Today’s thought leader is Maura R. Grossman. Maura is a Research Professor in the David R. Cheriton School of Computer Science at the University of Waterloo and principal of Maura Grossman Law. Previously, she was Of Counsel at Wachtell, Lipton, Rosen & Katz, where she pioneered the use of technology-assisted review (TAR) for electronic discovery. Maura’s research with Gordon V. Cormack has been cited in cases of first impression in the United States, Ireland, and (by reference) in the United Kingdom and Australia, approving the use of TAR in civil litigation. Maura has served as a special master in the Southern District of New York and the Northern District of Illinois to assist with issues involving search methodology. In 2015 and 2016, Maura served as a coordinator of the Total Recall Track at the National Institute of Standards and Technology’s Text Retrieval Conference (TREC); in 2010 and 2011, she served as a coordinator of the TREC Legal Track. Maura is also an Adjunct Professor at Osgoode Hall Law School at York University and at the Georgetown University Law Center. Previously, she taught at Columbia Law School, Rutgers Law School—Newark, and Pace Law School.

I thought I’d start by asking about a couple of cases related to Technology-Assisted Review. The first one that we talked about that I’d be interested in your thoughts about is FCA US v. Cummins where the judge (Avern Cohn) stated a position that applying TAR without prior keyword culling is the preferred method (although he said he did it rather reluctantly). What are your thoughts about that decision? What are your thoughts in general about courts making rulings on preferred TAR approaches?

I don’t believe there is a black or white answer to this question. I think you have to consider how things might be done in a perfect world, and how they might be done in the real world we live in, which includes time, cost, and burden for ingesting and hosting large volumes of data. In a perfect world, you wouldn’t perform multiple, sequential culling processes because each one removes potentially relevant information, and that effect is multiplied. So, if you do keyword culling first—let’s say you do a good job and you get 75% of the relevant data, which would be pretty high for keywords—then, you apply TAR on top of that and, again, you get 75% of the relevant data. For each of the steps you apply, those steps would sequentially reduce the number of relevant documents you found, resulting in a combined result of about 56% of the relevant data.

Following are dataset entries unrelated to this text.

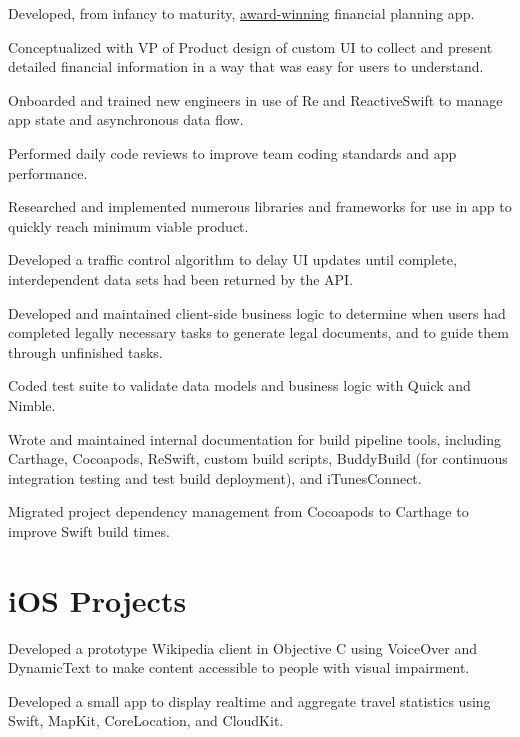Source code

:\documentclass[]{jhearn-resume}
\begin{document}
\begin{minipage}[t]{0.64\textwidth}
\begin{tightemize}
\item Developed, from infancy to maturity, \href{https://tomorrow.me/trust-worthy/tomorrow-news/tomorrow-wins-at-plug-and-play-winter-summit/}{award-winning} financial planning app.
\item Conceptualized with VP of Product design of custom UI to collect and present detailed financial information in a way that was easy for users to understand. 
\item Onboarded and trained new engineers in use of Re     and ReactiveSwift to manage app state and asynchronous data flow.
\item Performed daily code reviews to improve team coding standards and app performance.
\item Researched and implemented numerous libraries and frameworks for use in app to quickly reach minimum viable product.
\item Developed a traffic control algorithm to delay UI updates until complete, interdependent data sets had been returned by the API.
\item Developed and maintained client-side business logic to determine when users had completed legally necessary tasks to generate legal documents, and to guide them through unfinished tasks.
\item Coded test suite to validate data models and business logic with Quick and Nimble.
\item Wrote and maintained internal documentation for build pipeline tools, including Carthage, Cocoapods, ReSwift, custom build scripts, BuddyBuild (for continuous integration testing and test build deployment), and iTunesConnect.
\item Migrated project dependency management from Cocoapods to Carthage to improve Swift build times.
\end{tightemize}
\sectionsep

\section{\lowercase{i}OS Projects}
\begin{tightemize}
\item Developed a prototype Wikipedia client in Objective C using VoiceOver and DynamicText to make content accessible to people with visual impairment.
\end{tightemize}
\sectionsep

\begin{tightemize}
\item Developed a small app to display realtime and aggregate travel statistics using Swift, MapKit, CoreLocation, and CloudKit.
\end{tightemize}
\sectionsep


\end{minipage} 
\end{document}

In a perfect world, you wouldn’t do that, and you would just put all the data into the TAR system and get 75% recall. By “all” of the data, I don’t mean the entire enterprise, I mean all of the appropriate data—the appropriate time frame, the appropriate custodians, and so forth. That’s in a perfect world, if you wanted to maximize your recall, and there were no time and cost considerations. But, we don’t actually live in that world most of the time. We live in a world where there generally are time and cost constraints, and per-gigabyte loading and hosting fees. So, often, parties feel the need to reduce the amount of data they are loading into a review platform to reduce processing and hosting fees, and other potential fees as well. Therefore, parties often want to use keywords first in the real world. Ultimately, you have to look at the specifics of the matter, including the volume of data, the value and importance of the case, and what’s at stake in the matter.

You also have to look at how effective keywords will be in retrieving information in the particular case at hand. Keywords may work very well in a case where everything is referred to by its “widget number,” but keywords may not work as well in certain types of fraud cases where parties don’t always know the specific language used, or what the nature of the conspiracy was. Keywords can be more challenging in those situations. So, you really have to look at the whole picture.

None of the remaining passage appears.